I’m kinda stuck on this one … I looked at the tests but they didn’t provide any insight. Interestingly, the output for iteration 1 is correct but 2 tests are failing. Any ideas?
Here are my results for that test cell:
Cost after iteration 1: 0.6926114346158595
Cost after first iteration: 0.693049735659989
Cost after iteration 1: 0.6915746967050506
Cost after iteration 1: 0.6915746967050506
Cost after iteration 1: 0.6915746967050506
Cost after iteration 2: 0.6524135179683452
All tests passed.
Notice that the only one that agrees with your results is the second line. A difference in the 4th decimal place is not a rounding error: it’s a real mistake of some sort. So what is different about that case? That is the only case in which you are seeing the cost number before you’ve actually done any updates to the parameters. In all the other cases, you’re seeing the result after the second iteration (iteration 0 is the first iteration in python, right?). So there must be something wrong with how you are handling the back propagation and updating of the parameters in your two_layer_model
logic. Note that you can assume that all the subroutines are correct here, so the problem is in how you are calling them. Are you sure you’re not hard-coding anything, e.g. the learning rate?
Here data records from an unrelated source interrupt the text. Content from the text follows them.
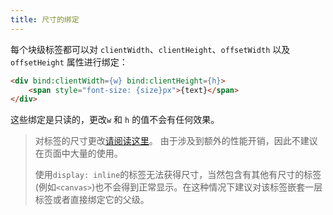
 ```yaml
---
title: 尺寸的绑定
---
```


每个块级标签都可以对 `clientWidth`、`clientHeight`、`offsetWidth` 以及 `offsetHeight` 属性进行绑定：

```html
<div bind:clientWidth={w} bind:clientHeight={h}>
	<span style="font-size: {size}px">{text}</span>
</div>
```

这些绑定是只读的，更改`w` 和 `h` 的值不会有任何效果。

> 对标签的尺寸更改[请阅读这里](http://www.backalleycoder.com/2013/03/18/cross-browser-event-based-element-resize-detection/)。 由于涉及到额外的性能开销，因此不建议在页面中大量的使用。
>
> 使用`display: inline`的标签无法获得尺寸，当然包含有其他有尺寸的标签 (例如`<canvas>`)也不会得到正常显示。在这种情况下建议对该标签嵌套一层标签或者直接绑定它的父级。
Hi, thanks for the response. It turned out I had the relu and sigmoid in the wrong order in the backprop function, which doesn’t actually make sense to me. Yes, I know backprop is doing all of the steps in reverse order - that makes sense - but I would figure that the last step in backprop would be the sigmoid, not the relu for dA0 output.
You’re right that sigmoid is for the output layer, but because everything is backwards in backprop you process the output layer first, right? Then you work your way backwards through the “hidden” layers, although there are only two layers total here of course.